→ Provided data:
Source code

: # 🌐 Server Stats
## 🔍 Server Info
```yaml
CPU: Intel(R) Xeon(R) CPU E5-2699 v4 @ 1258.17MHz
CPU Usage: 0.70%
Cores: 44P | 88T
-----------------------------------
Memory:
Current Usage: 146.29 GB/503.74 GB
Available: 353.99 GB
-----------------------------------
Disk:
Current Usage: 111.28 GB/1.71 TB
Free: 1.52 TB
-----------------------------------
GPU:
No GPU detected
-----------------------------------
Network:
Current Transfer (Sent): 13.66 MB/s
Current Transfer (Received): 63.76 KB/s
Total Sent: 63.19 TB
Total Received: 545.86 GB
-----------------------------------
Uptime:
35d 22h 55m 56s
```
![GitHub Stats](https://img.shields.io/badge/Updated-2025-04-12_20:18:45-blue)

→ Aim of the task: Where a line of the records contains the word "Received", copy that line.

→ Solution:
Current Transfer (Received): 63.76 KB/s
Total Received: 545.86 GB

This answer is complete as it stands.